Con quegli occhi mi attraversò da parte a parte e andò molto oltre.
È una storia torbida quella che ci racconta l’autore. Una storia le cui radici affondano nel fascismo, nelle cosiddette case chiuse e poi chiuse davvero con la Legge Merlin. L’ipocrisia di Stato che ha tolto le prostitute da luoghi di ritrovo noti a tutti per metterle in strada, al freddo, esposte alla pioggia, al gelo. Con ragazze nigeriane terrorizzate a cui fanno bere intrugli ributtanti a base di peli pubici e sangue mestruale. Giovanissime vite sottoposte a riti voodoo per tenerle soggiogate, minacciando ritorsioni sui familiari. Un’umanità dolente che facciamo finta di non vedere eppure vive e respira attorno a noi, vite reali, palpitanti di cui ci accorgiamo soltanto quando un assassino le uccide.
Storie di fili rossi e neri che tessono la trama di questa prima indagine torinese del commissario Giorgio Paludi.
Ebbene, le case le avevano chiuse. I bordelli erano diventati Starbucks, alberghi, negozi di vernice, Burger King, appartamenti e accoglienti case famiglia. Cosa era cambiato, dove erano finite tutte quelle anime? Io ne sapevo qualcosa, ero da poco in città ma la topografia mi era stata illustrata in maniera esauriente dai colleghi nei primi giorni di missione alla Seconda sezione.
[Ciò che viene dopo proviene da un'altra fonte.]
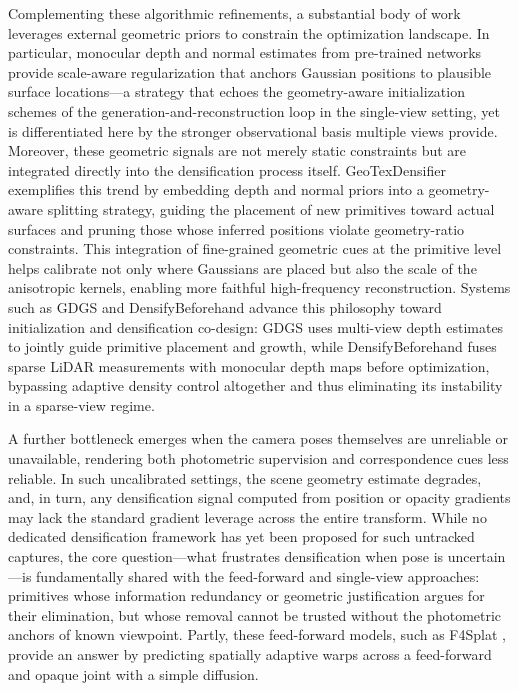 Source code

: \documentclass[11pt,a4paper]{article}
\begin{document}
Complementing these algorithmic refinements, a substantial body of work leverages external geometric priors to constrain the optimization landscape. In particular, monocular depth and normal estimates from pre-trained networks provide scale-aware regularization that anchors Gaussian positions to plausible surface locations---a strategy that echoes the geometry-aware initialization schemes of the generation-and-reconstruction loop in the single-view setting, yet is differentiated here by the stronger observational basis multiple views provide. Moreover, these geometric signals are not merely static constraints but are integrated directly into the densification process itself. GeoTexDensifier \cite{arxiv:2412.16809v2} exemplifies this trend by embedding depth and normal priors into a geometry-aware splitting strategy, guiding the placement of new primitives toward actual surfaces and pruning those whose inferred positions violate geometry-ratio constraints. This integration of fine-grained geometric cues at the primitive level helps calibrate not only where Gaussians are placed but also the scale of the anisotropic kernels, enabling more faithful high-frequency reconstruction. Systems such as GDGS \cite{arxiv:2507.00363v1} and DensifyBeforehand \cite{arxiv:2511.19294v1} advance this philosophy toward initialization and densification co-design: GDGS uses multi-view depth estimates to jointly guide primitive placement and growth, while DensifyBeforehand fuses sparse LiDAR measurements with monocular depth maps before optimization, bypassing adaptive density control altogether and thus eliminating its instability in a sparse-view regime.  

A further bottleneck emerges when the camera poses themselves are unreliable or unavailable, rendering both photometric supervision and correspondence cues less reliable. In such uncalibrated settings, the scene geometry estimate degrades, and, in turn, any densification signal computed from position or opacity gradients may lack the standard gradient leverage across the entire transform. While no dedicated densification framework has yet been proposed for such untracked captures, the core question---what frustrates densification when pose is uncertain---is fundamentally shared with the feed-forward and single-view approaches: primitives whose information redundancy or geometric justification argues for their elimination, but whose removal cannot be trusted without the photometric anchors of known viewpoint. Partly, these feed-forward models, such as F4Splat \cite{arxiv:2603.21304v2}, provide an answer by predicting spatially adaptive warps across a feed-forward and opaque joint with a simple diffusion.  
\end{document}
Un romanzo che va gustato come un buon vino, e conta poco che lo si beva di botto o a piccoli sorsi, la buona letteratura come il buon vino, lascia in bocca sapore di buono.
Due parole sull’autore.
La prima volta che lessi Beccacini e conobbi il suo commissario, risale a una quindicina di anni fa, quando pubblicò Giorgio Paludi 44 anni il giorno dei Santi. Fattosi notare nell’ambiente grazie al suo primo romanzo Via Del Campo, Fabio Beccacini, scrittore e sceneggiatore di Imperia, confermò la propria verve creativa con quella nuova opera ambientata nell’inverno torinese, città industriale che sotto la sua patina di normalità nasconde deserti di solitudine. Un romanzo corale montato come un film che si dipanava nelle nebbie del Po. Un ragazzo in coma ma cosciente di tutto quello che accadeva attorno a sé, una bionda fatale, un ispettore narcolettico e lui, il commissario Giorgio Paludi ancora scottato dal G8 di Genova.
Seguirono Sushi sotto la Mole, Ultimi fuochi per Paludi e, tre anni fa, Mentre Torino dorme. Un altro caso per Paludi, un noir che si snoda tra Nord Italia, Europa, ex Paesi sovietici e Sudamerica. Romanzo in salsa hard boiled europea con richiami a Pulp fiction per ritmo e contenuti. Il commissario Paludi, 50enne e disilluso, comincia la sua indagine a Torino, dove in buona parte la storia è ambientata. L’opulenta città della Mole continua a suscitare gli appetiti di chi vuole arricchirsi in fretta e senza curarsi della legge: ‘ndrine calabresi e narcotrafficanti rumeni, albanesi, colombiani. Ben presto però la storia si sposta nel resto dell’Europa. L’autore tratteggia con maestria caratteri e spessore dei propri personaggi, rendendoli vividi e credibili, e tesse le vite altrui in una trama cinematografica articolata, sostenuta da una scrittura sapiente eppure asciutta, arricchita da vivacità linguistica che non scade mai nel volgare, neppure nelle descrizioni anatomiche più dettagliate.